Do You Like Money? Would You Like to Keep More of It?

Posted on 10. Jul, 2006 by in Saving & Investing

I like money as I’m assuming you do. But what I hate is seeing my bi-weekly paycheck whittled away each day as more and more expenses are paid. To help alleviate this painful process, Reader’s Digest magazine (Canadian version) has followed the story of a couple who was able to change their spending and savings habits so that they were in the position to buy a home in one year instead of three. How did they do it? How can you do it? Well, keep reading…


  1. Pay yourself first
  2. Pay off consumer debt before investing – I’m a HUGE fan of this idea. How much sense does it make to be putting away cash into an investment that is making 12% a year when you’re paying 18% in credit card debt? Let’s say you’re carrying a credit-card balance of $1,000 with 18 percent simple annual interest. That’s $180 a year in charges. Pay off that debt and you’ve saved $180. That’s the same as investing $1,000 in something that earns an 18 percent return after tax.

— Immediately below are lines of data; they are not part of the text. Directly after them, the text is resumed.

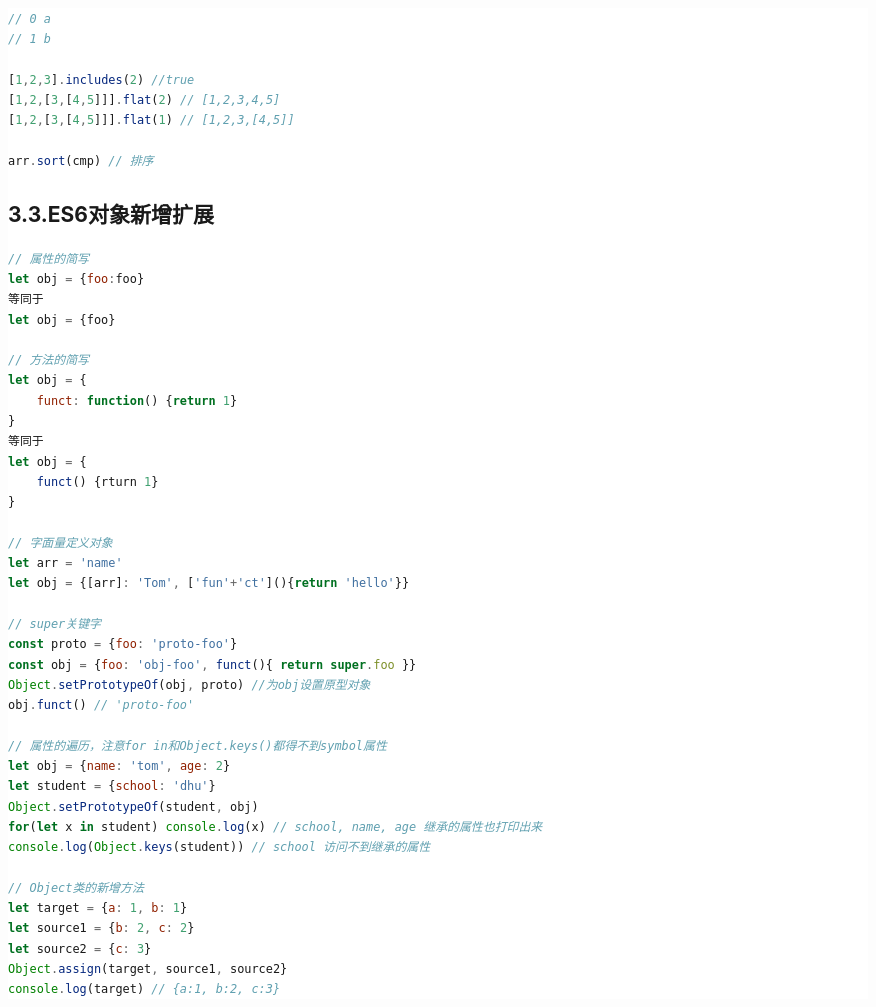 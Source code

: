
 ```js
// 0 a
// 1 b

[1,2,3].includes(2) //true
[1,2,[3,[4,5]]].flat(2) // [1,2,3,4,5]
[1,2,[3,[4,5]]].flat(1) // [1,2,3,[4,5]]

arr.sort(cmp) // 排序
```

## 3.3.ES6对象新增扩展

```js
// 属性的简写
let obj = {foo:foo}
等同于
let obj = {foo}

// 方法的简写
let obj = {
	funct: function() {return 1}
}
等同于
let obj = {
	funct() {rturn 1}
}

// 字面量定义对象
let arr = 'name'
let obj = {[arr]: 'Tom', ['fun'+'ct'](){return 'hello'}}

// super关键字
const proto = {foo: 'proto-foo'}
const obj = {foo: 'obj-foo', funct(){ return super.foo }}
Object.setPrototypeOf(obj, proto) //为obj设置原型对象
obj.funct() // 'proto-foo'

// 属性的遍历，注意for in和Object.keys()都得不到symbol属性
let obj = {name: 'tom', age: 2}
let student = {school: 'dhu'}
Object.setPrototypeOf(student, obj)
for(let x in student) console.log(x) // school, name, age 继承的属性也打印出来
console.log(Object.keys(student)) // school 访问不到继承的属性

// Object类的新增方法
let target = {a: 1, b: 1}
let source1 = {b: 2, c: 2}
let source2 = {c: 3}
Object.assign(target, source1, source2}
console.log(target) // {a:1, b:2, c:3}
```
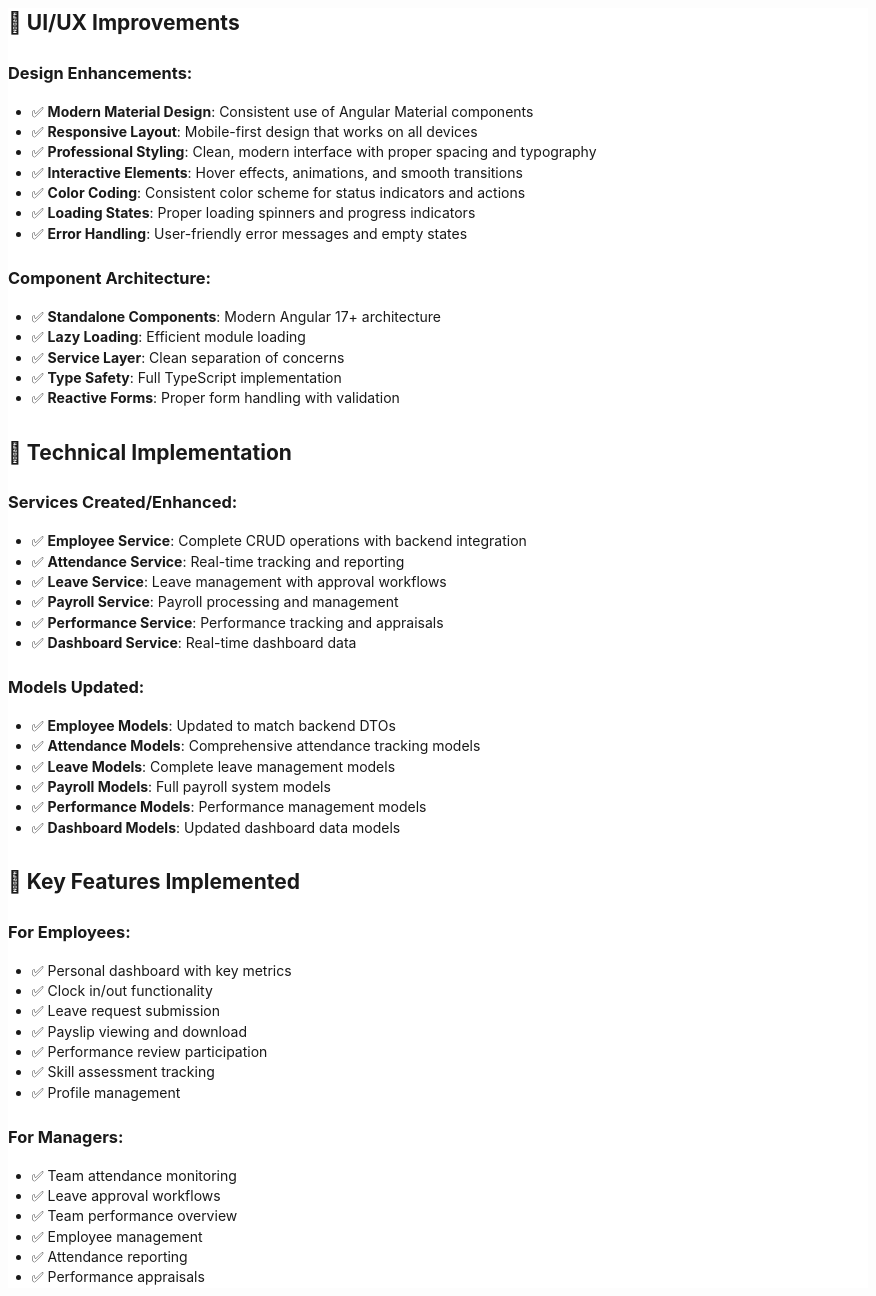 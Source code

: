 ## 🎨 **UI/UX Improvements**

### **Design Enhancements:**
- ✅ **Modern Material Design**: Consistent use of Angular Material components
- ✅ **Responsive Layout**: Mobile-first design that works on all devices
- ✅ **Professional Styling**: Clean, modern interface with proper spacing and typography
- ✅ **Interactive Elements**: Hover effects, animations, and smooth transitions
- ✅ **Color Coding**: Consistent color scheme for status indicators and actions
- ✅ **Loading States**: Proper loading spinners and progress indicators
- ✅ **Error Handling**: User-friendly error messages and empty states

### **Component Architecture:**
- ✅ **Standalone Components**: Modern Angular 17+ architecture
- ✅ **Lazy Loading**: Efficient module loading
- ✅ **Service Layer**: Clean separation of concerns
- ✅ **Type Safety**: Full TypeScript implementation
- ✅ **Reactive Forms**: Proper form handling with validation

## 🔧 **Technical Implementation**

### **Services Created/Enhanced:**
- ✅ **Employee Service**: Complete CRUD operations with backend integration
- ✅ **Attendance Service**: Real-time tracking and reporting
- ✅ **Leave Service**: Leave management with approval workflows
- ✅ **Payroll Service**: Payroll processing and management
- ✅ **Performance Service**: Performance tracking and appraisals
- ✅ **Dashboard Service**: Real-time dashboard data

### **Models Updated:**
- ✅ **Employee Models**: Updated to match backend DTOs
- ✅ **Attendance Models**: Comprehensive attendance tracking models
- ✅ **Leave Models**: Complete leave management models
- ✅ **Payroll Models**: Full payroll system models
- ✅ **Performance Models**: Performance management models
- ✅ **Dashboard Models**: Updated dashboard data models

## 🚀 **Key Features Implemented**

### **For Employees:**
- ✅ Personal dashboard with key metrics
- ✅ Clock in/out functionality
- ✅ Leave request submission
- ✅ Payslip viewing and download
- ✅ Performance review participation
- ✅ Skill assessment tracking
- ✅ Profile management

### **For Managers:**
- ✅ Team attendance monitoring
- ✅ Leave approval workflows
- ✅ Team performance overview
- ✅ Employee management
- ✅ Attendance reporting
- ✅ Performance appraisals
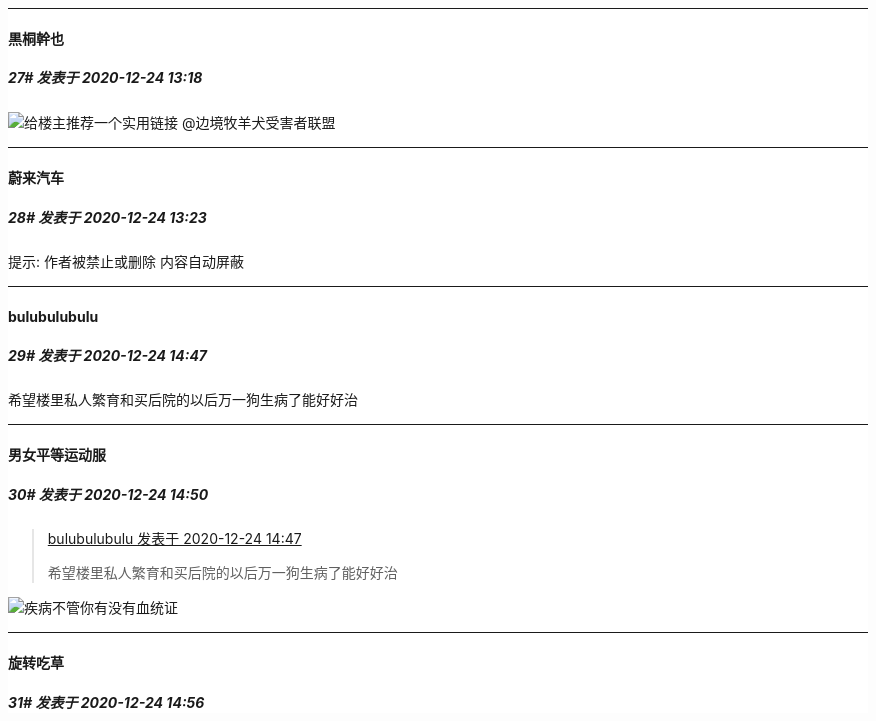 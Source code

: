 




*****

####  黒桐幹也  
##### 27#       发表于 2020-12-24 13:18



<img src="https://static.saraba1st.com/image/smiley/face2017/034.png" referrerpolicy="no-referrer">给楼主推荐一个实用链接 @边境牧羊犬受害者联盟







*****

####  蔚来汽车  
##### 28#       发表于 2020-12-24 13:23

提示: 作者被禁止或删除 内容自动屏蔽



*****

####  bulubulubulu  
##### 29#       发表于 2020-12-24 14:47




希望楼里私人繁育和买后院的以后万一狗生病了能好好治







*****

####  男女平等运动服  
##### 30#       发表于 2020-12-24 14:50



<blockquote><a href="httphttps://bbs.saraba1st.com/2b/forum.php?mod=redirect&amp;goto=findpost&amp;pid=49829909&amp;ptid=1979290" target="_blank">bulubulubulu 发表于 2020-12-24 14:47</a>

希望楼里私人繁育和买后院的以后万一狗生病了能好好治</blockquote>
<img src="https://static.saraba1st.com/image/smiley/face2017/035.png" referrerpolicy="no-referrer">疾病不管你有没有血统证







*****

####  旋转吃草  
##### 31#       发表于 2020-12-24 14:56
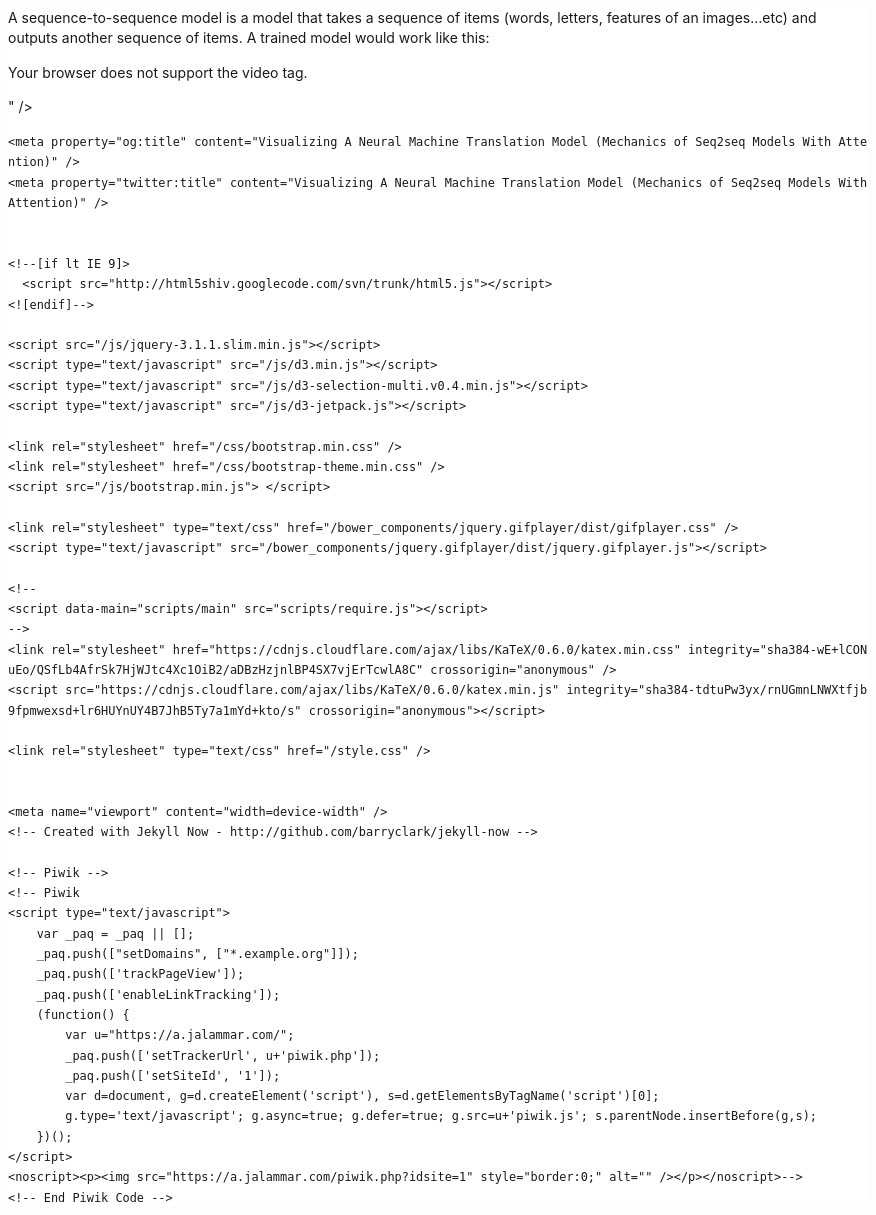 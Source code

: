 A sequence-to-sequence model is a model that takes a sequence of items (words, letters, features of an images…etc) and outputs another sequence of items. A trained model would work like this:

  
  Your browser does not support the video tag.


" />
    
 

    
    <meta property="og:title" content="Visualizing A Neural Machine Translation Model (Mechanics of Seq2seq Models With Attention)" />
    <meta property="twitter:title" content="Visualizing A Neural Machine Translation Model (Mechanics of Seq2seq Models With Attention)" />
    

    <!--[if lt IE 9]>
      <script src="http://html5shiv.googlecode.com/svn/trunk/html5.js"></script>
    <![endif]-->

    <script src="/js/jquery-3.1.1.slim.min.js"></script>
    <script type="text/javascript" src="/js/d3.min.js"></script>
    <script type="text/javascript" src="/js/d3-selection-multi.v0.4.min.js"></script>
    <script type="text/javascript" src="/js/d3-jetpack.js"></script>

    <link rel="stylesheet" href="/css/bootstrap.min.css" />
    <link rel="stylesheet" href="/css/bootstrap-theme.min.css" />
    <script src="/js/bootstrap.min.js"> </script>

    <link rel="stylesheet" type="text/css" href="/bower_components/jquery.gifplayer/dist/gifplayer.css" />
    <script type="text/javascript" src="/bower_components/jquery.gifplayer/dist/jquery.gifplayer.js"></script>

    <!--
    <script data-main="scripts/main" src="scripts/require.js"></script>
    -->
    <link rel="stylesheet" href="https://cdnjs.cloudflare.com/ajax/libs/KaTeX/0.6.0/katex.min.css" integrity="sha384-wE+lCONuEo/QSfLb4AfrSk7HjWJtc4Xc1OiB2/aDBzHzjnlBP4SX7vjErTcwlA8C" crossorigin="anonymous" />
    <script src="https://cdnjs.cloudflare.com/ajax/libs/KaTeX/0.6.0/katex.min.js" integrity="sha384-tdtuPw3yx/rnUGmnLNWXtfjb9fpmwexsd+lr6HUYnUY4B7JhB5Ty7a1mYd+kto/s" crossorigin="anonymous"></script>

    <link rel="stylesheet" type="text/css" href="/style.css" />
   

    <meta name="viewport" content="width=device-width" />
    <!-- Created with Jekyll Now - http://github.com/barryclark/jekyll-now -->

    <!-- Piwik -->
    <!-- Piwik
    <script type="text/javascript">
        var _paq = _paq || [];
        _paq.push(["setDomains", ["*.example.org"]]);
        _paq.push(['trackPageView']);
        _paq.push(['enableLinkTracking']);
        (function() {
            var u="https://a.jalammar.com/";
            _paq.push(['setTrackerUrl', u+'piwik.php']);
            _paq.push(['setSiteId', '1']);
            var d=document, g=d.createElement('script'), s=d.getElementsByTagName('script')[0];
            g.type='text/javascript'; g.async=true; g.defer=true; g.src=u+'piwik.js'; s.parentNode.insertBefore(g,s);
        })();
    </script>
    <noscript><p><img src="https://a.jalammar.com/piwik.php?idsite=1" style="border:0;" alt="" /></p></noscript>-->
    <!-- End Piwik Code -->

  1. Refinance your mortgage if your rate is more than two percent higher than current rates, and you have less than two years until maturity.
  2. Consider a variable or floating rate mortgage if you have built up equity in your house and are able to tolerate the risk that your monthly payments will fluctuate.
  3. Consider a secured line of credit to replace your mortgage


  1. Consider opening a registered education savings plan (529 Plan). Check with your state regarding the details, fees, early withdrawal punishments, and yields.


  1. Stay invested in the long haul. This is probably the biggest mistake people make when investing. You’re investing for the long-run, so don’t bail when your stock takes a dip. Chances are, it’s only temporary.
  2. Diversify – ’nuff said.
  3. Know when to sell – and cut your losses. One suggestion is that no holding should make up more than five to six percent of your portfolio. In other words, if you have a $100,000 portfolio, you can have a $5,000 to $6,000 position. If it grows beyond that, sell enough to go back to five to six percent and allow the position to continue to grow.
  4. Focus on the NET return – which means paying attention to taxes and broker fees.


  1. Be more cautious in your investment strategy as you approach retirement age.
  2. Estimate how much cash you’ll need each year to sustain your standard of living when you reach retirement.
  3. Start investing for retirement before you even start your first job (i.e. start saving for retirement ASAP – that interest is just free money for getting a head start)
  4. Contact a CPA regarding spousal tax savings. If a couple files separately they can often maximize retirement contributions and savings plan contributions that wouldn’t be allowed if the two incomes were combined.